There are practical forms of help that any aspiring or accomplished writer needs. For example, Margaret Atwood employs several assistants to ensure the historical accuracy of her novels, and an academic colleague from my previous life used to pay a young woman to sit in his room and listen to the ideas for his latest book (although whether her role was muse, eye candy, or amanuensis was never made quite clear). Writing groups can be helpful, providing fertile environments in which to grow and share one’s writing. Editors, agents and proof-readers can all support authors in the final crafting of their books through attention to the mechanics of the plot, the readability and flow, the grammatical appropriateness of various sentences, and removing surplus apostrophes.

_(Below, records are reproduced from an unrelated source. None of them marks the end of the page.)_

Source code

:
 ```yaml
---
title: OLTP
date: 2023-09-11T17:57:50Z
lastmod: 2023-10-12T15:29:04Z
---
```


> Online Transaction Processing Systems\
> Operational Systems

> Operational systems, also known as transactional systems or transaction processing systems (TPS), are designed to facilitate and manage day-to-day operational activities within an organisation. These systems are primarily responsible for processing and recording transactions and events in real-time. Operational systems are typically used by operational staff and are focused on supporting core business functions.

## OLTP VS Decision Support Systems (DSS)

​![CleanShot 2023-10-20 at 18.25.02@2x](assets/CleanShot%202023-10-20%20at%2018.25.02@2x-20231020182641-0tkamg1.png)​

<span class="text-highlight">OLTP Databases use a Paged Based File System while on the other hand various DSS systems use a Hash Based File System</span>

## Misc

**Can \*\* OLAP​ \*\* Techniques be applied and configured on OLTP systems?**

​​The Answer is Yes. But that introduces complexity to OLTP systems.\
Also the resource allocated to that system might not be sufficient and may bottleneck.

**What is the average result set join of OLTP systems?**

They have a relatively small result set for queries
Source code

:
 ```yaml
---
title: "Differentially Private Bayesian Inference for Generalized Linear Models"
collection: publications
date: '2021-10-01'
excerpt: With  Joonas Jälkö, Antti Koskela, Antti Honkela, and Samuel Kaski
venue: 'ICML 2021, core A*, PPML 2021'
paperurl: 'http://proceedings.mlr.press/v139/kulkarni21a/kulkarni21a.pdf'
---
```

I don’t doubt the value of each of those kinds of help as a means towards becoming a better and more accomplished writer.

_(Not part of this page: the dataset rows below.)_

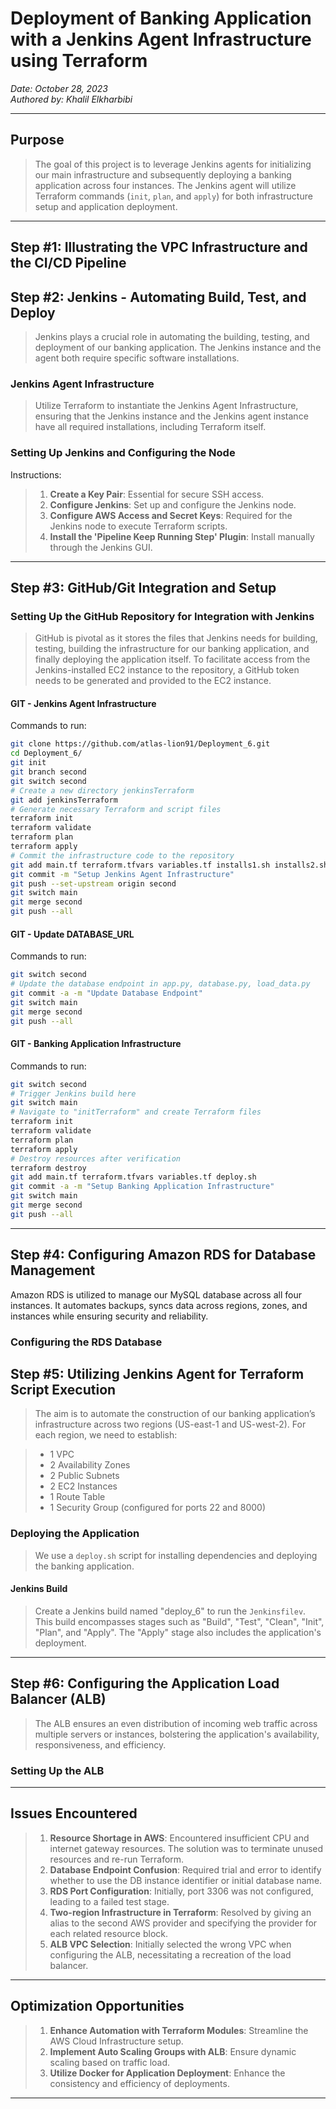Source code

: # Deployment of Banking Application with a Jenkins Agent Infrastructure using Terraform

*Date: October 28, 2023*  
*Authored by: Khalil Elkharbibi*

---

## Purpose
> The goal of this project is to leverage Jenkins agents for initializing our main infrastructure and subsequently deploying a banking application across four instances. The Jenkins agent will utilize Terraform commands (`init`, `plan`, and `apply`) for both infrastructure setup and application deployment.

---

## Step #1: Illustrating the VPC Infrastructure and the CI/CD Pipeline


## Step #2: Jenkins - Automating Build, Test, and Deploy
> Jenkins plays a crucial role in automating the building, testing, and deployment of our banking application. The Jenkins instance and the agent both require specific software installations. 

### Jenkins Agent Infrastructure
> Utilize Terraform to instantiate the Jenkins Agent Infrastructure, ensuring that the Jenkins instance and the Jenkins agent instance have all required installations, including Terraform itself.

### Setting Up Jenkins and Configuring the Node
Instructions:
> 1. **Create a Key Pair**: Essential for secure SSH access.
> 2. **Configure Jenkins**: Set up and configure the Jenkins node.
> 3. **Configure AWS Access and Secret Keys**: Required for the Jenkins node to execute Terraform scripts.
> 4. **Install the 'Pipeline Keep Running Step' Plugin**: Install manually through the Jenkins GUI.

---

## Step #3: GitHub/Git Integration and Setup
### Setting Up the GitHub Repository for Integration with Jenkins
> GitHub is pivotal as it stores the files that Jenkins needs for building, testing, building the infrastructure for our banking application, and finally deploying the application itself. To facilitate access from the Jenkins-installed EC2 instance to the repository, a GitHub token needs to be generated and provided to the EC2 instance.


#### GIT - Jenkins Agent Infrastructure
Commands to run:
```bash
git clone https://github.com/atlas-lion91/Deployment_6.git
cd Deployment_6/
git init
git branch second
git switch second
# Create a new directory jenkinsTerraform
git add jenkinsTerraform
# Generate necessary Terraform and script files
terraform init
terraform validate
terraform plan
terraform apply
# Commit the infrastructure code to the repository
git add main.tf terraform.tfvars variables.tf installs1.sh installs2.sh
git commit -m "Setup Jenkins Agent Infrastructure"
git push --set-upstream origin second
git switch main
git merge second
git push --all
```

#### GIT - Update DATABASE_URL
Commands to run:
```bash
git switch second
# Update the database endpoint in app.py, database.py, load_data.py
git commit -a -m "Update Database Endpoint"
git switch main
git merge second
git push --all
```

#### GIT - Banking Application Infrastructure
Commands to run:
```bash
git switch second
# Trigger Jenkins build here
git switch main
# Navigate to "initTerraform" and create Terraform files
terraform init
terraform validate
terraform plan
terraform apply
# Destroy resources after verification
terraform destroy
git add main.tf terraform.tfvars variables.tf deploy.sh
git commit -a -m "Setup Banking Application Infrastructure"
git switch main
git merge second
git push --all
```

---

## Step #4: Configuring Amazon RDS for Database Management
Amazon RDS is utilized to manage our MySQL database across all four instances. It automates backups, syncs data across regions, zones, and instances while ensuring security and reliability.

### Configuring the RDS Database


## Step #5: Utilizing Jenkins Agent for Terraform Script Execution
> The aim is to automate the construction of our banking application’s infrastructure across two regions (US-east-1 and US-west-2). For each region, we need to establish:

> - 1 VPC
> - 2 Availability Zones
> - 2 Public Subnets
> - 2 EC2 Instances
> - 1 Route Table
> - 1 Security Group (configured for ports 22 and 8000)

### Deploying the Application
> We use a `deploy.sh` script for installing dependencies and deploying the banking application. 

#### Jenkins Build
> Create a Jenkins build named "deploy_6" to run the `Jenkinsfilev`. This build encompasses stages such as "Build", "Test", "Clean", "Init", "Plan", and "Apply". The "Apply" stage also includes the application's deployment.

---

## Step #6: Configuring the Application Load Balancer (ALB)
> The ALB ensures an even distribution of incoming web traffic across multiple servers or instances, bolstering the application's availability, responsiveness, and efficiency.

### Setting Up the ALB


---

## Issues Encountered
> 1. **Resource Shortage in AWS**: Encountered insufficient CPU and internet gateway resources. The solution was to terminate unused resources and re-run Terraform.
> 2. **Database Endpoint Confusion**: Required trial and error to identify whether to use the DB instance identifier or initial database name.
> 3. **RDS Port Configuration**: Initially, port 3306 was not configured, leading to a failed test stage.
> 4. **Two-region Infrastructure in Terraform**: Resolved by giving an alias to the second AWS provider and specifying the provider for each related resource block.
> 5. **ALB VPC Selection**: Initially selected the wrong VPC when configuring the ALB, necessitating a recreation of the load balancer.

---

## Optimization Opportunities
> 1. **Enhance Automation with Terraform Modules**: Streamline the AWS Cloud Infrastructure setup.
> 2. **Implement Auto Scaling Groups with ALB**: Ensure dynamic scaling based on traffic load.
> 3. **Utilize Docker for Application Deployment**: Enhance the consistency and efficiency of deployments.

---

But the kind of help I want to write about in this blog is that which I most value...One of the major challenges facing any fledgling author is learning to believe in their own value as a ‘writer’. I have endless word-processed pages and a head filled with ideas, but everyone has at least one novel within them, right? I have no expectation that I am more or less special than all those other people; yet to be a ‘writer’, I need to recognize and value my writing as a significant part of my life. I need to believe that the crafting of my words is a worthwhile activity (and deserves to take me away from domesticity and paid work). I’ve been quite slow to realize this, but fortunately my friends got there before me. Their friendships push me towards the leap of faith that I am a ‘writer’, and that helps more than anything else.
I have a friend who sent me a pair of earrings made from pencil stubs and a necklace made from the Scrabble letter which starts my first name. Another friend, concerned about my complaint about how cold I get when writing late at night, sent a scarf whose material keeps me warm but whose color is so outspoken and bright that it does not allow me to take myself too seriously. When I think I can’t write, I wear the jewelry and wrap the scarf about me, and I’m instantly surrounded by those friends and the belief they have in me and my writing.My dearly loved neighbor pounces on me every now and again and takes me out for breakfast or coffee and cake. We avoid the small talk, and laugh irreverently through discussions of love and life, of writing and not-writing. Those moments are the effervescence which fuels my pen through the next few days, as though the bubbles of our friendship feed my writing.
And my partner buys me bottles of exquisitely colored inks and notebooks of different shapes and sizes. He brings glasses of wine and plates of snacks to my study when I write in the evening and never suggests that I should be spending time with him instead.
To write, surrounded by love and support and respect, helps more than any spell-checker package or self-help writing manual or fancy new laptop. My writing comes by ‘with a little help from my friends’, and with their help I’ll be a writer yet.